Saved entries
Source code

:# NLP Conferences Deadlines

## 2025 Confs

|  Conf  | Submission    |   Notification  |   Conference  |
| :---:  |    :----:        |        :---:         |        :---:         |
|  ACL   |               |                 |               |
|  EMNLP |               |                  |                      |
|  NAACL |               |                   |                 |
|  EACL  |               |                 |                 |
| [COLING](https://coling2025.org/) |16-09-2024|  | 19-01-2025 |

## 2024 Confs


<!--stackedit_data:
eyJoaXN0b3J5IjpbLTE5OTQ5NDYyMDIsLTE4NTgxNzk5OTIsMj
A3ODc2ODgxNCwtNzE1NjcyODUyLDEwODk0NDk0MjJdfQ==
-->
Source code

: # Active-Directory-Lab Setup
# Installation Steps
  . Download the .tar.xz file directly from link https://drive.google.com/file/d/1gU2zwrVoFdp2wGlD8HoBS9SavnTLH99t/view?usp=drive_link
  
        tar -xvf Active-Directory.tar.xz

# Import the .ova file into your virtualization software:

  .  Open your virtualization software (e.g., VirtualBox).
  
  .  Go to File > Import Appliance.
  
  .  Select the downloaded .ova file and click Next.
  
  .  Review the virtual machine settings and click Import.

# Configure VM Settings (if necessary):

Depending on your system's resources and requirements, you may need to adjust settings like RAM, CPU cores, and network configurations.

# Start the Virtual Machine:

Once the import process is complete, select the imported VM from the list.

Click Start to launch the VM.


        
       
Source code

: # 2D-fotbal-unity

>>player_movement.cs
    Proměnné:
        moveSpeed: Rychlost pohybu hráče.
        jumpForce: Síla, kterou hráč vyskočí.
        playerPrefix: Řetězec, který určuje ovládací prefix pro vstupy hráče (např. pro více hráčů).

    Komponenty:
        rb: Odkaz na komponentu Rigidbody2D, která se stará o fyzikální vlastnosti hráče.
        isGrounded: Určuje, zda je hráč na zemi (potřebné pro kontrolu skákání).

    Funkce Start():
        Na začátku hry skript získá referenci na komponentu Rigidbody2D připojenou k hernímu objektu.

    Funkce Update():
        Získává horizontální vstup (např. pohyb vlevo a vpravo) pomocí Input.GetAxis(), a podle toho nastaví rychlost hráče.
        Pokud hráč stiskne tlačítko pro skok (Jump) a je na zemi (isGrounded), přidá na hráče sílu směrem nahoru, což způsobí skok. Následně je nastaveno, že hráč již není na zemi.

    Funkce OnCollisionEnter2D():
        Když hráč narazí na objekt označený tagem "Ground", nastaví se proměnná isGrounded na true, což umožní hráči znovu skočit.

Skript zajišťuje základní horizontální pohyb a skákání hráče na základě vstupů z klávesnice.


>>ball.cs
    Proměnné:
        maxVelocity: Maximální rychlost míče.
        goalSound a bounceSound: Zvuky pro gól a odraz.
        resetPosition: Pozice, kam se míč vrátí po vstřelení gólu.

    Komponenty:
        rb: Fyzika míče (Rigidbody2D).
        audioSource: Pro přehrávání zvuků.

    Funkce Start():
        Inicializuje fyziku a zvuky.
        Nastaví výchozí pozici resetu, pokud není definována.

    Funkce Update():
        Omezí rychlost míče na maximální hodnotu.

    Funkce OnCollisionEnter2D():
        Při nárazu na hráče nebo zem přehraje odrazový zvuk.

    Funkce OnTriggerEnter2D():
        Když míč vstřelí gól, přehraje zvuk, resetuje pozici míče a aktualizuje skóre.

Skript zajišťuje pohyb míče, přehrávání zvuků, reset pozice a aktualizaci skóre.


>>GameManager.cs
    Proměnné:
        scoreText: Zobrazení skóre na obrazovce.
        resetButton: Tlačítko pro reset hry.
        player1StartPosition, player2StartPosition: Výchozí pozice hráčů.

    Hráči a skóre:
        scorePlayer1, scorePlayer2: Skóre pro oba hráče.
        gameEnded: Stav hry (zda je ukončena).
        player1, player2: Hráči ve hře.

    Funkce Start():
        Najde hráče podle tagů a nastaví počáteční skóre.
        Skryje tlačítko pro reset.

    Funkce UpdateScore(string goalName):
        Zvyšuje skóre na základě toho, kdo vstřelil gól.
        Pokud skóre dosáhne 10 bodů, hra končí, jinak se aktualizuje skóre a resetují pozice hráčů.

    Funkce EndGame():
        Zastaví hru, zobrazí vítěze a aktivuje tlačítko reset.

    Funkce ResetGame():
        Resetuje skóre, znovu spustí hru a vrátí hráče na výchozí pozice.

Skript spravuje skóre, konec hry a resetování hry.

-- To do --
In the entries above, find the line holding "Při nárazu na" and the line holding "Zvyšuje skóre na"; print both of them and every line between, exactly, and nothing else.

-- Solution --
        Při nárazu na hráče nebo zem přehraje odrazový zvuk.

    Funkce OnTriggerEnter2D():
        Když míč vstřelí gól, přehraje zvuk, resetuje pozici míče a aktualizuje skóre.

Skript zajišťuje pohyb míče, přehrávání zvuků, reset pozice a aktualizaci skóre.


>>GameManager.cs
    Proměnné:
        scoreText: Zobrazení skóre na obrazovce.
        resetButton: Tlačítko pro reset hry.
        player1StartPosition, player2StartPosition: Výchozí pozice hráčů.

    Hráči a skóre:
        scorePlayer1, scorePlayer2: Skóre pro oba hráče.
        gameEnded: Stav hry (zda je ukončena).
        player1, player2: Hráči ve hře.

    Funkce Start():
        Najde hráče podle tagů a nastaví počáteční skóre.
        Skryje tlačítko pro reset.

    Funkce UpdateScore(string goalName):
        Zvyšuje skóre na základě toho, kdo vstřelil gól.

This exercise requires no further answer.